Of course we all know the true-life story!
Three astronauts bound for the moon have their plans changed when an electrical
blauchup plays havoc with their spaceship! The commander of the mission, Jim
Lovell is played by the imperturbable Tom Hanks, whom we all know best from Dragnet; pilot Jack Swigert is portrayed
by Kevin Bacon, famed from his appearance in Friday the 13th; and third guy Fred Haise is brought to
life by the sadly late, but always great, Bill Paxton, beloved for his
appearances in movies as diverse as Mortuary and
Streets of Fire! All of these actors
acquit themselves marvelously from the opening bar-b-que scenes (there has to
be a bar-b-que scene in these astronaut movies, ha ha!) through the space crisis
and right up to splashdown!
The scenes in Mission Control are excellent
too - some of the best moments involve these gentlemen (and they were all men
back then) solving problems and doing math! Ed Harris, who’d been to space
himself in The Right Stuff, but who’s
best known for his roles in eccentric productions like Knightriders, Creepshow,
and Walker, rules the roost down in
Houston, but he has able support from the likes of Clint “Ticks” Howard and Gary Sinise, who would get a chance to attend a
bar-b-que before going to space in Mission to Mars!
Kathleen Quinlan from Wild Thing
helps ensure that the family scenes are not a drag, as they could easily have
been in a story like this! It helps that the editors ably keep things bouncing
around from the ship to Mission Control to the home front so that you never
get tired of any one group, location, or situation!
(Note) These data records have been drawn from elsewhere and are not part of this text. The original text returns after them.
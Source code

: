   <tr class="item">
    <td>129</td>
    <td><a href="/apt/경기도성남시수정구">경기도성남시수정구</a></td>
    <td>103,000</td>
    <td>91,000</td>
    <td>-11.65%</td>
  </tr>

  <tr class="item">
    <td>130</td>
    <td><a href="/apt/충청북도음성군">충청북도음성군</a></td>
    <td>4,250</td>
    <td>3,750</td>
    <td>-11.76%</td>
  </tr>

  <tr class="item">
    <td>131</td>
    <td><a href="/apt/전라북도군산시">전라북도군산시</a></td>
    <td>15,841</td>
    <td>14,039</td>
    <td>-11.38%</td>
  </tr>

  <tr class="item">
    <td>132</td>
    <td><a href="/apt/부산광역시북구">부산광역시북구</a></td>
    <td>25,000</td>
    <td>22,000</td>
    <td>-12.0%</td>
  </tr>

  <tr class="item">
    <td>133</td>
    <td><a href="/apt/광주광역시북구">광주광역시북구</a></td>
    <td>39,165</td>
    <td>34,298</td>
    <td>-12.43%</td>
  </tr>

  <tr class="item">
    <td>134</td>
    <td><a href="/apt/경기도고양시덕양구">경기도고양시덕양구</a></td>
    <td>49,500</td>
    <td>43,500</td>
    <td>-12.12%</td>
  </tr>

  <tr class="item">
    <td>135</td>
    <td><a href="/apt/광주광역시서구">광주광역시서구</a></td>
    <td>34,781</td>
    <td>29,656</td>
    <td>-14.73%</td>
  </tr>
Well, it’s a solid middlebrow Hollywood picture, and that can hardly be
denied! It doesn’t juice up the action or overplay the drama or invent bad guys
or try to lay blame! It looks good thanks to the portly cinematographer, Dean
Cundey, and it projects an air of absolute plausibility! And the moment where
Lovell’s young son (played by Miko Hughes, who was Gage in Pet Sematary) asks “Was it the door?” always makes me momentarily
misty for some reason! Good work, Ron Howard, ha ha! I give Apollo 13 three steely-eyed missile men!